[REQUIRED ACTION] Given the records below, pull every line with the word "profileType" into the answer.

*** Opening of DATASET CONTENT ***

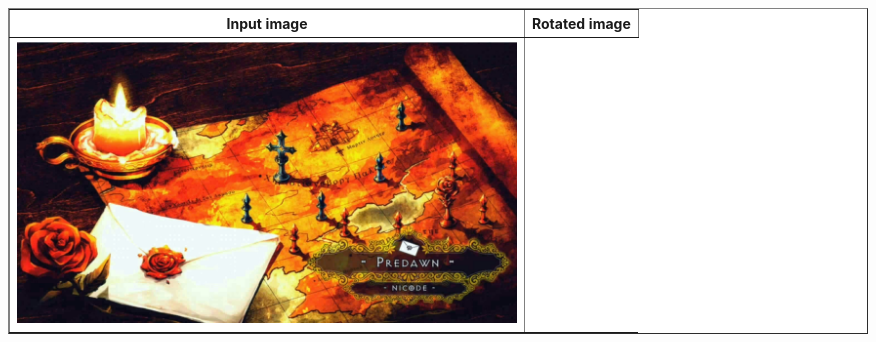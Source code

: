 <table border=1>
	<tr>
		<th>Input image</th>
		<th>Rotated image</th>
	</tr>
	<tr>
		<th><img src="../image3.jpg" width=500/></th>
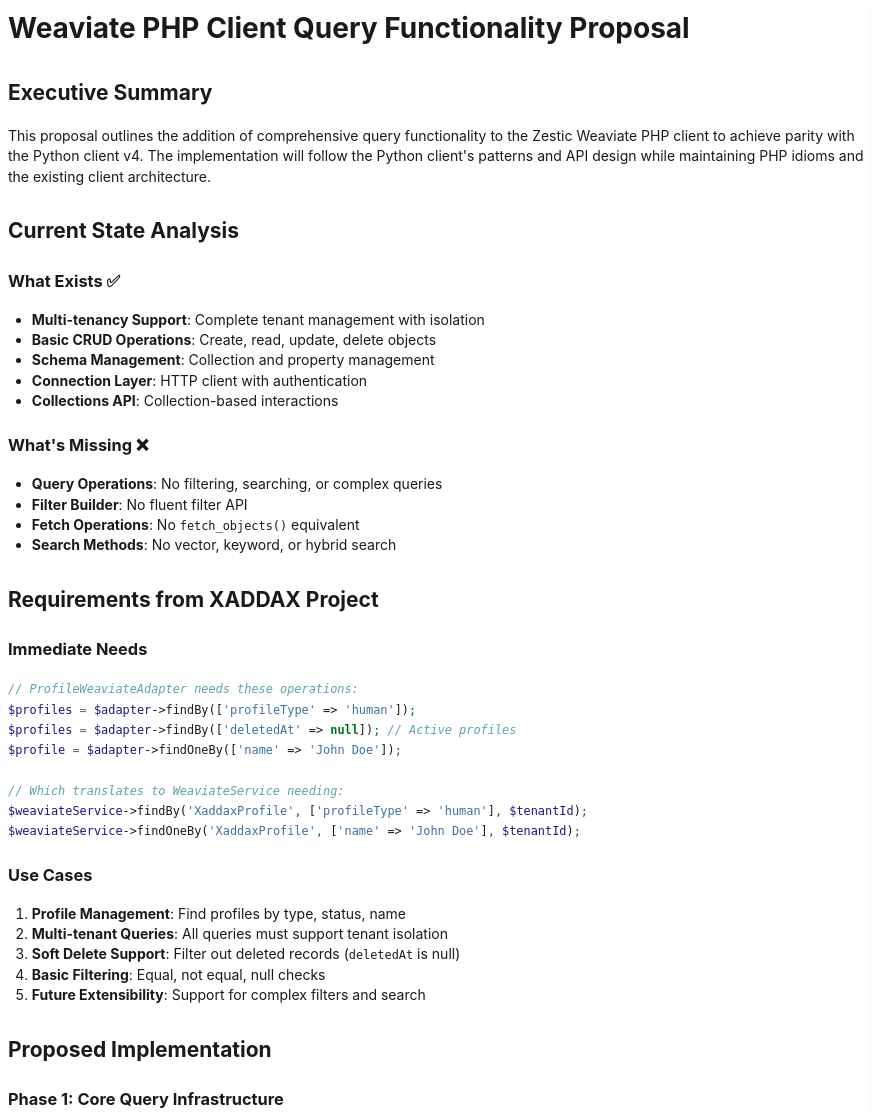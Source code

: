 # Weaviate PHP Client Query Functionality Proposal

## Executive Summary

This proposal outlines the addition of comprehensive query functionality to the Zestic Weaviate PHP client to achieve parity with the Python client v4. The implementation will follow the Python client's patterns and API design while maintaining PHP idioms and the existing client architecture.

## Current State Analysis

### What Exists ✅
- **Multi-tenancy Support**: Complete tenant management with isolation
- **Basic CRUD Operations**: Create, read, update, delete objects
- **Schema Management**: Collection and property management
- **Connection Layer**: HTTP client with authentication
- **Collections API**: Collection-based interactions

### What's Missing ❌
- **Query Operations**: No filtering, searching, or complex queries
- **Filter Builder**: No fluent filter API
- **Fetch Operations**: No `fetch_objects()` equivalent
- **Search Methods**: No vector, keyword, or hybrid search

## Requirements from XADDAX Project

### Immediate Needs
```php
// ProfileWeaviateAdapter needs these operations:
$profiles = $adapter->findBy(['profileType' => 'human']);
$profiles = $adapter->findBy(['deletedAt' => null]); // Active profiles  
$profile = $adapter->findOneBy(['name' => 'John Doe']);

// Which translates to WeaviateService needing:
$weaviateService->findBy('XaddaxProfile', ['profileType' => 'human'], $tenantId);
$weaviateService->findOneBy('XaddaxProfile', ['name' => 'John Doe'], $tenantId);
```

### Use Cases
1. **Profile Management**: Find profiles by type, status, name
2. **Multi-tenant Queries**: All queries must support tenant isolation
3. **Soft Delete Support**: Filter out deleted records (`deletedAt` is null)
4. **Basic Filtering**: Equal, not equal, null checks
5. **Future Extensibility**: Support for complex filters and search

## Proposed Implementation

### Phase 1: Core Query Infrastructure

*** Close of DATASET CONTENT ***

[COMPLETED TASK]
$profiles = $adapter->findBy(['profileType' => 'human']);
$weaviateService->findBy('XaddaxProfile', ['profileType' => 'human'], $tenantId);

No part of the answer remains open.